Submission + - Canadian voting tech enters American politics (www.cbc.ca)
The secure electronic voting system based on cryptographic principles was conceived at the University of Ottawa about two years ago. The makers claims that Scantegrity's electronic voting technology is designed to provide end-to-end verifiable voter results.
From the article:
"The key problem in automated voter technology is ensuring voter anonymity — by unlinking ballots from citizens' identities — while still providing them a way to check that their ballots have been cast properly.
"Scantegrity gives voters a privacy-preserving receipt," [Essex] says. "It doesn't show other people how you voted, but it does allow you to have a way to check to ensure your vote gets counted."
The concept is similar to hotels that issue confirmation numbers, he says. "You can go online and look up your confirmation number, but it doesn't display your room number."

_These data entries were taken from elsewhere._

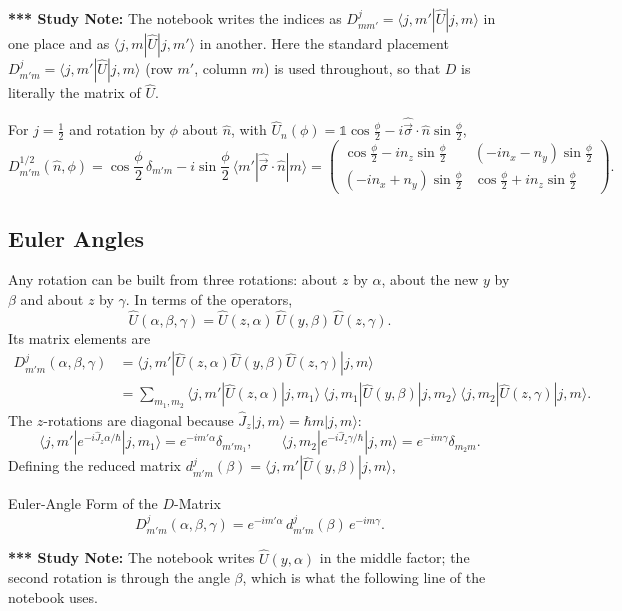 \documentclass[11pt,a4paper]{article}
\begin{document}
\textbf{*** Study Note:} The notebook writes the indices as $D^j_{mm'}=\langle j,m'|\hat U|j,m\rangle$ in one place and as $\langle j,m|\hat U|j,m'\rangle$ in another. Here the standard placement $D^j_{m'm}=\langle j,m'|\hat U|j,m\rangle$ (row $m'$, column $m$) is used throughout, so that $D$ is literally the matrix of $\hat U$.

For $j=\tfrac12$ and rotation by $\phi$ about $\hat n$, with $\hat U_{\hat n}(\phi)=\mathbb 1\cos\frac\phi2-i\hat{\vec\sigma}\cdot\hat n\sin\frac\phi2$,
\[
D^{1/2}_{m'm}(\hat n,\phi)=\cos\frac\phi2\,\delta_{m'm}-i\sin\frac\phi2\,\langle m'|\hat{\vec\sigma}\cdot\hat n|m\rangle=
\begin{pmatrix}\cos\frac\phi2-in_z\sin\frac\phi2&(-in_x-n_y)\sin\frac\phi2\\(-in_x+n_y)\sin\frac\phi2&\cos\frac\phi2+in_z\sin\frac\phi2\end{pmatrix}.
\]

\subsection{Euler Angles}
Any rotation can be built from three rotations: about $z$ by $\alpha$, about the new $y$ by $\beta$ and about $z$ by $\gamma$. In terms of the operators,
\[
\hat U(\alpha,\beta,\gamma)=\hat U(z,\alpha)\,\hat U(y,\beta)\,\hat U(z,\gamma).
\]
Its matrix elements are
\begin{align*}
D^j_{m'm}(\alpha,\beta,\gamma)&=\langle j,m'|\hat U(z,\alpha)\hat U(y,\beta)\hat U(z,\gamma)|j,m\rangle\\
&=\sum_{m_1,m_2}\langle j,m'|\hat U(z,\alpha)|j,m_1\rangle\ \langle j,m_1|\hat U(y,\beta)|j,m_2\rangle\ \langle j,m_2|\hat U(z,\gamma)|j,m\rangle .
\end{align*}
The $z$-rotations are diagonal because $\hat J_z|j,m\rangle=\hbar m|j,m\rangle$:
\[
\langle j,m'|e^{-i\hat J_z\alpha/\hbar}|j,m_1\rangle=e^{-im'\alpha}\delta_{m'm_1},\qquad
\langle j,m_2|e^{-i\hat J_z\gamma/\hbar}|j,m\rangle=e^{-im\gamma}\delta_{m_2m}.
\]
Defining the reduced matrix $d^j_{m'm}(\beta)=\langle j,m'|\hat U(y,\beta)|j,m\rangle$,

\begin{thm}{Euler-Angle Form of the $D$-Matrix}
\[
D^j_{m'm}(\alpha,\beta,\gamma)=e^{-im'\alpha}\,d^j_{m'm}(\beta)\,e^{-im\gamma}.
\]
\end{thm}

\textbf{*** Study Note:} The notebook writes $\hat U(y,\alpha)$ in the middle factor; the second rotation is through the angle $\beta$, which is what the following line of the notebook uses.
\end{document}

Another key security feature Scantegrity provides is software independence, Essex says. "This means if an error is made in the software, that mistake can't go through the process undetected. There's a software tool that does a cryptographic self-audit to verify computations."
Scantegrity is designed as an add-on to existing optical scanning voting systems such as Diebold, he says. But the difference is that mathematical formulas are used to generate the randomized confirmation codes issued to voters, and cryptographic principles are used in the software to tabulate and verify the results.